Aims: 

Atrial fibrillation (AF) and long-QT syndrome (LQTS) are two cardiac arrhythmia diseases that have both been related to dysfunction of the voltage-gated potassium channel subunit Kv7.1 encoded by the KCNQ1 gene. The purpose of this study was the functional assessment of a mutation in Kv7.1 identified in a proband with permanent AF and prolonged QT-interval. We investigated if this KCNQ1 missense mutation can form the genetic basis for both conditions in the patient simultaneously.

Methods: 

We investigated the functional consequences of the novel mutation KCNQ1 Q147R by heterologous expression of the channel and accessory subunits in Xenopus laevis oocytes and mammalian cells.

Results: 

The Q147R mutation does not affect the biophysical properties of Kv7.1 in the absence of accessory subunits. Upon co-expression with the b-subunit KCNE1 the Q147R mutation induced a loss-of-function observed as a decrease in the current amplitude at depolarized potentials. Additionally, Q147R abolished the frequency-dependence of charge carried by Kv7.1/KCNE1 channels.
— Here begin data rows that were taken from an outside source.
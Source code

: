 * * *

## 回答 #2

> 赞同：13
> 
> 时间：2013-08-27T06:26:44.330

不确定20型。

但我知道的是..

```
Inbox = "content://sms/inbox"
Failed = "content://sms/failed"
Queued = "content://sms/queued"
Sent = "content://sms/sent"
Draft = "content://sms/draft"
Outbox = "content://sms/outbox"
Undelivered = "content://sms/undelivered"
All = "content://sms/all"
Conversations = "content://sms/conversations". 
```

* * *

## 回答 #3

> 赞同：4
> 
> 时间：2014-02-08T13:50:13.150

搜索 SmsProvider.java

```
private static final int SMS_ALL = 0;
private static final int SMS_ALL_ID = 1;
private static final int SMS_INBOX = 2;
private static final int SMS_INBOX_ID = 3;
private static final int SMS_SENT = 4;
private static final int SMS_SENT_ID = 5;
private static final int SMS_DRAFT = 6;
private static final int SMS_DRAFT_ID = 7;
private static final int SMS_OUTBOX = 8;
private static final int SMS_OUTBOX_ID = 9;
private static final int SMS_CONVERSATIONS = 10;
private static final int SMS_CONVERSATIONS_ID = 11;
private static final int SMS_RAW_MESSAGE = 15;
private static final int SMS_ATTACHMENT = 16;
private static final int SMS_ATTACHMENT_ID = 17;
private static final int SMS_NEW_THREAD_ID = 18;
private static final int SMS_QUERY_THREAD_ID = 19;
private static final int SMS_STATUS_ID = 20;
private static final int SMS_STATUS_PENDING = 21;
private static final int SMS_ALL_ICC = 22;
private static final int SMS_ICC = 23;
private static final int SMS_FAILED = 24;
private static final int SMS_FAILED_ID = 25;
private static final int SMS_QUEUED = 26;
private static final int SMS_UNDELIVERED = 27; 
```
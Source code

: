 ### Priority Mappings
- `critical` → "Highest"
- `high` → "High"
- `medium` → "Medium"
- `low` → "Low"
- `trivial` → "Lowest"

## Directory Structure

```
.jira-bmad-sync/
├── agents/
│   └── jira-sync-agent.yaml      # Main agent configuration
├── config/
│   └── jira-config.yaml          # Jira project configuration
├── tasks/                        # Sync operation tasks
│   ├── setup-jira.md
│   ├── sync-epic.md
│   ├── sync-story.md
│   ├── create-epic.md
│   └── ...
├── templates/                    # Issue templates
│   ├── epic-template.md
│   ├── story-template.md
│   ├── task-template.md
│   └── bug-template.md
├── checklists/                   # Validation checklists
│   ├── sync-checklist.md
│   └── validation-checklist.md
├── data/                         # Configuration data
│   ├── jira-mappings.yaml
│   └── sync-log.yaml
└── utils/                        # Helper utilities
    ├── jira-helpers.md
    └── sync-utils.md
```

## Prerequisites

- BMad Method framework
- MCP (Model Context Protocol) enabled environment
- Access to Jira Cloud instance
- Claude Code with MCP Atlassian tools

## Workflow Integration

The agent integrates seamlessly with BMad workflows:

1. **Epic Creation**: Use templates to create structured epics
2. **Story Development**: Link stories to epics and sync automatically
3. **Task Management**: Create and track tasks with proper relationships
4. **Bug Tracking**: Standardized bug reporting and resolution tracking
Co-expression with the b-subunit KCNE2 revealed a gain-of-function for the mutant evidenced as an increase in the current amplitude at depolarized potentials. The properties of channels formed by Kv7.1 and the subunits KCNE3 and KCNE4 were unaffected by the Q147R mutation.

Conclusion: 

Our data indicate that this particular mutation can form the molecular substrate for different arrhythmogenic conditions simultaneously. We suggest the mechanism to be due to heterogeneous distribution of Kv7.1 accessory subunits in the heart leading to Kv7.1 gain-of-function in the atria (AF) and Kv7.1 loss-of-function in the ventricles (QT-prolongation).